- What you should do -
Beginning with the line where "By developing this" appears, retype every remaining line of the data below, both the first and last included.

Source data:
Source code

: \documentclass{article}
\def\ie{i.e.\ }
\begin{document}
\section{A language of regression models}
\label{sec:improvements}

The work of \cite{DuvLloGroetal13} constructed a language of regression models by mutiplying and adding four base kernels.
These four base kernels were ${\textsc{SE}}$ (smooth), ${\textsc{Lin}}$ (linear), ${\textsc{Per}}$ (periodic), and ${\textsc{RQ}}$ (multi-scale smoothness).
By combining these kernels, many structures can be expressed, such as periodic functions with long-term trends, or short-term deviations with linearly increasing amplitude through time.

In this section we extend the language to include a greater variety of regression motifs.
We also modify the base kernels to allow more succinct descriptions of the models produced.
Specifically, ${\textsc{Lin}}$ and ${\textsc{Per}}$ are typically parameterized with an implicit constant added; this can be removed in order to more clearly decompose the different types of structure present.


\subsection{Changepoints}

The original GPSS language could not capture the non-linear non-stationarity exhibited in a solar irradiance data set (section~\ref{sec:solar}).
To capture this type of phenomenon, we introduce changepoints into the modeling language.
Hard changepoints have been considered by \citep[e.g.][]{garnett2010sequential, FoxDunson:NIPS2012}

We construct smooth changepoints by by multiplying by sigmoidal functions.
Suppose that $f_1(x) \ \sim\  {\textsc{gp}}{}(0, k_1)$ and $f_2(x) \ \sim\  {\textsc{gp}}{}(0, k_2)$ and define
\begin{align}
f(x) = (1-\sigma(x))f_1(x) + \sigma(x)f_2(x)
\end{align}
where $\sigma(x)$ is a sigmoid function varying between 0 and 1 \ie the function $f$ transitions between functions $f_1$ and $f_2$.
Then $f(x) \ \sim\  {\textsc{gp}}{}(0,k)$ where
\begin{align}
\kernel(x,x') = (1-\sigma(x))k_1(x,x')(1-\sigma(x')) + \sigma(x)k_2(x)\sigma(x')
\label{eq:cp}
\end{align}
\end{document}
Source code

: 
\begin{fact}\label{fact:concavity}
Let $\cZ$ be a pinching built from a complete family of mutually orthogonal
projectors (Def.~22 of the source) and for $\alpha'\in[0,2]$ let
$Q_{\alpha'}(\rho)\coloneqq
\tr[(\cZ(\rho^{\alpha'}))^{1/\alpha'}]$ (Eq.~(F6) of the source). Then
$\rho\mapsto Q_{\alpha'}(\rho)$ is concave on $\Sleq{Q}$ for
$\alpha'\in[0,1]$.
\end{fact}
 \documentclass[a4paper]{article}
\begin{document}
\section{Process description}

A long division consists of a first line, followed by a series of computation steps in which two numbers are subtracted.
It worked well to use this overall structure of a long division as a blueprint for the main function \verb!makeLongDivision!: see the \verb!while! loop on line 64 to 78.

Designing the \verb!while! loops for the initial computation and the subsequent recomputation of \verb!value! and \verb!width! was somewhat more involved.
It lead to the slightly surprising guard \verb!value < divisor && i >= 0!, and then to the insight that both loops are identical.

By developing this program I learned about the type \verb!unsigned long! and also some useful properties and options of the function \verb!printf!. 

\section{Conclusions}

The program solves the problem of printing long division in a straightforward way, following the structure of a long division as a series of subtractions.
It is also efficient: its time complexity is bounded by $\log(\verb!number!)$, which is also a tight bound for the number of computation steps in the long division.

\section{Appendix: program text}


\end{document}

- Exercise result -
By developing this program I learned about the type \verb!unsigned long! and also some useful properties and options of the function \verb!printf!. 

\section{Conclusions}

The program solves the problem of printing long division in a straightforward way, following the structure of a long division as a series of subtractions.
It is also efficient: its time complexity is bounded by $\log(\verb!number!)$, which is also a tight bound for the number of computation steps in the long division.

\section{Appendix: program text}


\end{document}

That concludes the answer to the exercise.